Sunday, October 07, 2007

 

A modern interpretation of the Cross

I think Jesus so radically challenged first-century Palestine's world view that the people he encountered were compelled to one extreme or the other: Follow him or want to kill him.

And I think that because they were Jews, the only way they could follow him, and so radically change their lives, was to stick the experience of their encounter with Jesus onto their existing world view. So, voila: He's the Messiah.

Which is a great vehicle for communicating the story, if you're living in first-century Palestine: the Ultimate Paschal Lamb. But, not being a Jew, that doesn't do it for me -- although I have no problem with it, as an important metaphor and part of my Christian heritage.

But here's another way to tell the story:

February 2003. Jesus of, say, Omaha, is preaching peace in the face of the principalities and powers of his day, condemning the Rome of his day, Pax Americana, on the eve of its invasion and occupation of Iraq.

"Satan" enters the Judas of his day, in the form of a clandestine government arm using a piece of data-mining software that illegally monitors his phone calls. Jesus of Omaha is arrested as a threat to national security, but there's no press, and no public record.

His followers, fearful for their own freedom, scatter. The few others who notice he's gone don't care -- he *was* a long-hair and an unAmerican trouble-maker, after all.

He's shipped to Iraq. He's turned loose on a "field of battle." He's captured and sent to Abu Ghraib, where "the U.S. doesn't torture people."

President George W. Pilate washes his hands of his torture and death, like he's washed his hands of the very real and actual sins against God and crimes against humanity his administration has been responsible for.

Jesus's followers experience his death, and his resurrection -- although there are doubters as to the actuality and meaning of the resurrection from the very beginning.

Nonetheless, the power of God is unleashed in their midst by their devotion to Jesus of Omaha, his teachings, his example, his very SELF, and his followers, in turn, turn the world upside down!

That's a way of telling the Gospel story that makes more sense that one involving a lamb without blemish. ... And in 2,000 years, Christians will still be talking about "data-mining software" as if it had any real meaning to them, and they'd be arguing over whether Abu Ghraib was a real place or a metaphor for Jesus of Omaha's willingness to suffer and die for humanity!

I reserve the right to revise and extend my remarks!

(Originally posted in part in a thread at Dan's place, inspired partly by the sermon today at church.

--ER

Comments:
Truly sick, ER.
 
Thanks for your half-cent, EL.
 
EL, we agree. Even the smartest people in the world can be stupid!

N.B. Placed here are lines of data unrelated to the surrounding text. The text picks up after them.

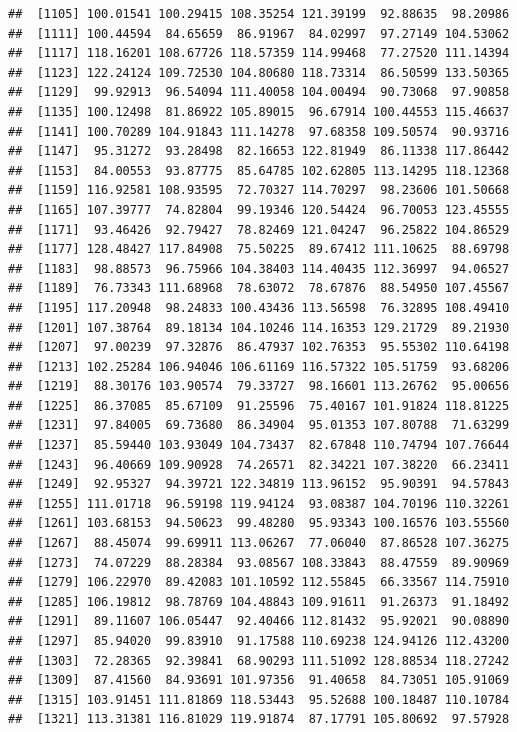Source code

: \documentclass[
]{article}
\begin{document}
\begin{verbatim}
##  [1105] 100.01541 100.29415 108.35254 121.39199  92.88635  98.20986
##  [1111] 100.44594  84.65659  86.91967  84.02997  97.27149 104.53062
##  [1117] 118.16201 108.67726 118.57359 114.99468  77.27520 111.14394
##  [1123] 122.24124 109.72530 104.80680 118.73314  86.50599 133.50365
##  [1129]  99.92913  96.54094 111.40058 104.00494  90.73068  97.90858
##  [1135] 100.12498  81.86922 105.89015  96.67914 100.44553 115.46637
##  [1141] 100.70289 104.91843 111.14278  97.68358 109.50574  90.93716
##  [1147]  95.31272  93.28498  82.16653 122.81949  86.11338 117.86442
##  [1153]  84.00553  93.87775  85.64785 102.62805 113.14295 118.12368
##  [1159] 116.92581 108.93595  72.70327 114.70297  98.23606 101.50668
##  [1165] 107.39777  74.82804  99.19346 120.54424  96.70053 123.45555
##  [1171]  93.46426  92.79427  78.82469 121.04247  96.25822 104.86529
##  [1177] 128.48427 117.84908  75.50225  89.67412 111.10625  88.69798
##  [1183]  98.88573  96.75966 104.38403 114.40435 112.36997  94.06527
##  [1189]  76.73343 111.68968  78.63072  78.67876  88.54950 107.45567
##  [1195] 117.20948  98.24833 100.43436 113.56598  76.32895 108.49410
##  [1201] 107.38764  89.18134 104.10246 114.16353 129.21729  89.21930
##  [1207]  97.00239  97.32876  86.47937 102.76353  95.55302 110.64198
##  [1213] 102.25284 106.94046 106.61169 116.57322 105.51759  93.68206
##  [1219]  88.30176 103.90574  79.33727  98.16601 113.26762  95.00656
##  [1225]  86.37085  85.67109  91.25596  75.40167 101.91824 118.81225
##  [1231]  97.84005  69.73680  86.34904  95.01353 107.80788  71.63299
##  [1237]  85.59440 103.93049 104.73437  82.67848 110.74794 107.76644
##  [1243]  96.40669 109.90928  74.26571  82.34221 107.38220  66.23411
##  [1249]  92.95327  94.39721 122.34819 113.96152  95.90391  94.57843
##  [1255] 111.01718  96.59198 119.94124  93.08387 104.70196 110.32261
##  [1261] 103.68153  94.50623  99.48280  95.93343 100.16576 103.55560
##  [1267]  88.45074  99.69911 113.06267  77.06040  87.86528 107.36275
##  [1273]  74.07229  88.28384  93.08567 108.33843  88.47559  89.90969
##  [1279] 106.22970  89.42083 101.10592 112.55845  66.33567 114.75910
##  [1285] 106.19812  98.78769 104.48843 109.91611  91.26373  91.18492
##  [1291]  89.11607 106.05447  92.40466 112.81432  95.92021  90.08890
##  [1297]  85.94020  99.83910  91.17588 110.69238 124.94126 112.43200
##  [1303]  72.28365  92.39841  68.90293 111.51092 128.88534 118.27242
##  [1309]  87.41560  84.93691 101.97356  91.40658  84.73051 105.91069
##  [1315] 103.91451 111.81869 118.53443  95.52688 100.18487 110.10784
##  [1321] 113.31381 116.81029 119.91874  87.17791 105.80692  97.57928

\end{verbatim}
\end{document}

From a first-time anonymous.
 
Got your point. None too shabby.
Your right about the rigorist not even knowing what the blood of the lamb or the Messiah means or rather ment in the year 0000.
If they did they wouldn't be using them today.
 
Thanks for your quarter-cent, Anon!
 
Drlobo, you back in these parts or freaking out some local small-town library's Internet filter somewheres?
 
Oh, geez, I did not attribute the ideas behind this thoroughly enough! The stuff about the jews explaining their encounter with Jesus through the lends of their own experience as Jews is general enough to require only the general attribution: some branches of way theologically liberal Christianity.

The mentions of data-mining and Abu Ghraib came from very similar, but not exact narrative that was part of the sermon of Dr. Robin Meyers at Mayflower Congregational-UCC Church in Oklahoma City, this morning.

The rest of it is my own "sick" thinking -- it's called THINKING, y'all! I do reserve the right to revise and extend!
 
I'm at a Wi-Fi location in West Yellowstone, Montana. 32 degrees 6 inches of snow. Will go into Yellowstone Park tomarrow to seek bison, elk, bears and other critters worthy of being photographed.

Messiah : The Anointed

Washed in the blood of the lamb: Sacrifice to Mater Magna
 
Awesome. Holler when you get back.
 
Re, Mater Magna: Check this out!

http://www.gallae.com/
 
When George Bush gets to heaven he'll be told his biggest sin was making a few million christian people turn against Jesus and be doomed to Hell because he was one.
I hope the democrats win so you may have a chance of turning your life around.
 
Anon, show me, if you think I have, where I've turned against Jesus. Better yet, show me where the president has demonstrated any semblance of Christianity -- besides occasionally flapping his lips about it.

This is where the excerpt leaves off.